Within the lines below, find those that hold the string "файлове" and copy each one.

** Data under study follows **

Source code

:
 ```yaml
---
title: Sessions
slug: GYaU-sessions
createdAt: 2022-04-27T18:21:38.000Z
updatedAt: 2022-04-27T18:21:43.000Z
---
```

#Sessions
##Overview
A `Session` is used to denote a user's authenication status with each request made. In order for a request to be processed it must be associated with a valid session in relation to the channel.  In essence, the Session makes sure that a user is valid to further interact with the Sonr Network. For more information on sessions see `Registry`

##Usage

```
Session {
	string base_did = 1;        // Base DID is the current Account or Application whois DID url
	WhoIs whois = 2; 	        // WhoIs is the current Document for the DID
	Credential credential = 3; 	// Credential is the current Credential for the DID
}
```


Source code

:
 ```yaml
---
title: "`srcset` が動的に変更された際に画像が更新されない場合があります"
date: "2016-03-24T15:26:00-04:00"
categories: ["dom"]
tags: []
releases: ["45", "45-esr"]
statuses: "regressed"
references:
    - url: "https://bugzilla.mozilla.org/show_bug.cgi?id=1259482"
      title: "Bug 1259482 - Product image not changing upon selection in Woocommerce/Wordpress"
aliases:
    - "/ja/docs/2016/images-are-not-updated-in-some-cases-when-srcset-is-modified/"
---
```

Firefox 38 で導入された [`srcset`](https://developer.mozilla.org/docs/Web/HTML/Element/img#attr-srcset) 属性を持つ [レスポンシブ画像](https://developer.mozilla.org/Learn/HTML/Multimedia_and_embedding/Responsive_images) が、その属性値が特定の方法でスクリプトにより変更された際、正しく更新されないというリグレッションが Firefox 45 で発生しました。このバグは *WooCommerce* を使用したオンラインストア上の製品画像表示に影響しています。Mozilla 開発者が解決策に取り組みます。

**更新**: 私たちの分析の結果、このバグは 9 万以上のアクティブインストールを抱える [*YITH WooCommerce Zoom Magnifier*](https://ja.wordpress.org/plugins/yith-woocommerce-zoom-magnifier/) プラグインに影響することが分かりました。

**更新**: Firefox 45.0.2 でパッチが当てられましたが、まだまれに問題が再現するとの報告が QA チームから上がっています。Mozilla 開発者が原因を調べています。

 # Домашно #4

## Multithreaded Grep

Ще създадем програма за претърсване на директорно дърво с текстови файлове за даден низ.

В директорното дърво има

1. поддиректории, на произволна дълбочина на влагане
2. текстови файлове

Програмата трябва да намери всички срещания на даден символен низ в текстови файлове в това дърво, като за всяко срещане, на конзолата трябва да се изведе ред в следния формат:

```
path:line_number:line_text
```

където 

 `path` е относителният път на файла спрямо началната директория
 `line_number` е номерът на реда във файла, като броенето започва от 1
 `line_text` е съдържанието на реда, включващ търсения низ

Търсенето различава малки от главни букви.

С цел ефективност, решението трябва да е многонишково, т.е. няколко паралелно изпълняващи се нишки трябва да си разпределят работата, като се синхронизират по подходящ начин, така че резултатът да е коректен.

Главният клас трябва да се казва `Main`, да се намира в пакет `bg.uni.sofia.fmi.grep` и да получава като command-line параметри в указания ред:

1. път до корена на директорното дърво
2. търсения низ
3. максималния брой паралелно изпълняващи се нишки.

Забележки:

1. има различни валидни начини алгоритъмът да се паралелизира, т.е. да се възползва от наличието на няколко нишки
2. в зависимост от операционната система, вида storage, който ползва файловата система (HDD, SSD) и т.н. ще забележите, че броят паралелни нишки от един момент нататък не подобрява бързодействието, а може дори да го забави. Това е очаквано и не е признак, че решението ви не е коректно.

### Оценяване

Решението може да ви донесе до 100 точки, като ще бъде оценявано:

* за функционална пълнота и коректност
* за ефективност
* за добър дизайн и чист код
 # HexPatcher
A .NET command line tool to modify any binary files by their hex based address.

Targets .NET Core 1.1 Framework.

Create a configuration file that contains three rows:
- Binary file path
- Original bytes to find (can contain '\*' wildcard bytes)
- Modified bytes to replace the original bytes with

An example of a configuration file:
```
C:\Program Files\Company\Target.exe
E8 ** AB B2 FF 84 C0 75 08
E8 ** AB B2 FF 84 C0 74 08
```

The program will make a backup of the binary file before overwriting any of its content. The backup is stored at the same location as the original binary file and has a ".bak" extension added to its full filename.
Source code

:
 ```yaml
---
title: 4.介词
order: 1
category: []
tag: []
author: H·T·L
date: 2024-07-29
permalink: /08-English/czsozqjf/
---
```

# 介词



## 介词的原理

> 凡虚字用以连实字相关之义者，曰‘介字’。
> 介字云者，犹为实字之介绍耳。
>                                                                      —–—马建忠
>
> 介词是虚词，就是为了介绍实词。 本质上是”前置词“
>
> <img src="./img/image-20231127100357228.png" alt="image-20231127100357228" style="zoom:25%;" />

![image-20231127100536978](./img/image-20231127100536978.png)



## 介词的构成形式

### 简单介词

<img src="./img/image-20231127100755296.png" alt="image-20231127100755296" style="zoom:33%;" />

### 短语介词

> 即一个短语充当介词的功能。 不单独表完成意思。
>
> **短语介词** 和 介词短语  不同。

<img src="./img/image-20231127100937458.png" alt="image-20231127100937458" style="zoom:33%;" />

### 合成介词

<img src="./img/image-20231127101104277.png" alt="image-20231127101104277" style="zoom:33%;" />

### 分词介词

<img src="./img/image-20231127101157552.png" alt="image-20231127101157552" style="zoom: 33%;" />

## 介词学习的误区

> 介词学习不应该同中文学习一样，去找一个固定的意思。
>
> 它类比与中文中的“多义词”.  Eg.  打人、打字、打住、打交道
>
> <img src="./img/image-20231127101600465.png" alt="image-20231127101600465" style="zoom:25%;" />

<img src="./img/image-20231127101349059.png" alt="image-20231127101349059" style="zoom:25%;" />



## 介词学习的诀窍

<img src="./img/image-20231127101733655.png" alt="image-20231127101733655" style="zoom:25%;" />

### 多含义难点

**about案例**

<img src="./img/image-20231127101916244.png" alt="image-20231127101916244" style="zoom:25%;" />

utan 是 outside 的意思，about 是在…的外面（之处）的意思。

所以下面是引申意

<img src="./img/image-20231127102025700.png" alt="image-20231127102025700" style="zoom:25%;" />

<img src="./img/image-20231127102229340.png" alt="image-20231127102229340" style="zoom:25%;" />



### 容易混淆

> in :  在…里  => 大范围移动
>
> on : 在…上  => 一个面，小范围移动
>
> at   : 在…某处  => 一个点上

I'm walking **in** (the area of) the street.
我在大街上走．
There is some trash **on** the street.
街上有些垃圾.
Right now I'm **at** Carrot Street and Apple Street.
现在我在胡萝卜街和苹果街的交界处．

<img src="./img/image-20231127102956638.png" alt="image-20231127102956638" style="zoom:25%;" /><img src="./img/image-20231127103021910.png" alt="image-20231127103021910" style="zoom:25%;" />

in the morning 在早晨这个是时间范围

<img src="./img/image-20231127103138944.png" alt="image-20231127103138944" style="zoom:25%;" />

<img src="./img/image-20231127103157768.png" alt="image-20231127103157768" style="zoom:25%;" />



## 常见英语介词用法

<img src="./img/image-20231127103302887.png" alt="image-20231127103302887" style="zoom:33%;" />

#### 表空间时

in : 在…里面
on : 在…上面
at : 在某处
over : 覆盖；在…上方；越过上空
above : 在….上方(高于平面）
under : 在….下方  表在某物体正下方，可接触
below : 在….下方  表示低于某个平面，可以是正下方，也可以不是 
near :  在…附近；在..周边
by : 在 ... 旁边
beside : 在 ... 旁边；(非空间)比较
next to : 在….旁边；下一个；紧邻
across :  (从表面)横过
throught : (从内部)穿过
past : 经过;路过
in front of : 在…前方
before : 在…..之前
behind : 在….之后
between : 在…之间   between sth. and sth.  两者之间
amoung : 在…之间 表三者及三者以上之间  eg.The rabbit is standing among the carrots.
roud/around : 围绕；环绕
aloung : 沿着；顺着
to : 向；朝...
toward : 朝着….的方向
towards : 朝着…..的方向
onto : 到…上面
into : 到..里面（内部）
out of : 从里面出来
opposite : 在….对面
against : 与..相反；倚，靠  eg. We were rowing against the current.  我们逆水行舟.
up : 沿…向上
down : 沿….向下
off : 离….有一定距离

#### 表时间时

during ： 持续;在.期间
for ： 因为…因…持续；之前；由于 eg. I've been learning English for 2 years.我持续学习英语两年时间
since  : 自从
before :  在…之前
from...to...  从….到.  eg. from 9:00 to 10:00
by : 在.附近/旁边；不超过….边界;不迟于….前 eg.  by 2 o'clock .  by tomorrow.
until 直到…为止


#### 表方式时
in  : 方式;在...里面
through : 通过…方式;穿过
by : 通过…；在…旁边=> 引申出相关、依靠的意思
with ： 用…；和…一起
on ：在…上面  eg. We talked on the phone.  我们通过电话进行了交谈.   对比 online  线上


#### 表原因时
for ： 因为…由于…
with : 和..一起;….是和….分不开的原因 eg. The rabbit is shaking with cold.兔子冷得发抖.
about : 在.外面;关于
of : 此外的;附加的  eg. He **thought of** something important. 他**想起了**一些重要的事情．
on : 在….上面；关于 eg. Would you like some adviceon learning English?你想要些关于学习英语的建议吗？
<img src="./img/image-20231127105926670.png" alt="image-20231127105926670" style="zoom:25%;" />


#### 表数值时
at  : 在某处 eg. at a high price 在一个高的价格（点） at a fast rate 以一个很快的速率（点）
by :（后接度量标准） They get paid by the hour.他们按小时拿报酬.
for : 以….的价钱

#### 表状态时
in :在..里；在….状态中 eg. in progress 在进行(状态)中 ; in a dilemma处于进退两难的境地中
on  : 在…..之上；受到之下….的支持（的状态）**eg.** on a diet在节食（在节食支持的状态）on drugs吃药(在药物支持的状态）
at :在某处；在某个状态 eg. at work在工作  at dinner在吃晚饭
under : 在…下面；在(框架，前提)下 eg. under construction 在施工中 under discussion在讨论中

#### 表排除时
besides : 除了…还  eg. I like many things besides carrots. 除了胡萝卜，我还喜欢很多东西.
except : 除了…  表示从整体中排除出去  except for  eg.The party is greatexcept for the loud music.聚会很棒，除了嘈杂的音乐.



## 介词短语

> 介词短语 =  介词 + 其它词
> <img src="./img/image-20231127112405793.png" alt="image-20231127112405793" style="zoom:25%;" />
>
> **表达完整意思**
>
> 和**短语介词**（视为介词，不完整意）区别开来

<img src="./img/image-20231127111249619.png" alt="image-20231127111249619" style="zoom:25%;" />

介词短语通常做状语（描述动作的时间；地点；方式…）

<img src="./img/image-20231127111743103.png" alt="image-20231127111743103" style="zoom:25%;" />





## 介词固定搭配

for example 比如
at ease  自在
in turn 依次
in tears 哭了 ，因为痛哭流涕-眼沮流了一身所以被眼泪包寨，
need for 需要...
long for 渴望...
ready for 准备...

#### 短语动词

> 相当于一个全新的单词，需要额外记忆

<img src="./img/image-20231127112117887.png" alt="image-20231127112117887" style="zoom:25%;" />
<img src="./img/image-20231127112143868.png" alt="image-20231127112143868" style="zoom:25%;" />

** End of Data under study **

> _Written solution_
Ще създадем програма за претърсване на директорно дърво с текстови файлове за даден низ.
2. текстови файлове
Програмата трябва да намери всички срещания на даден символен низ в текстови файлове в това дърво, като за всяко срещане, на конзолата трябва да се изведе ред в следния формат:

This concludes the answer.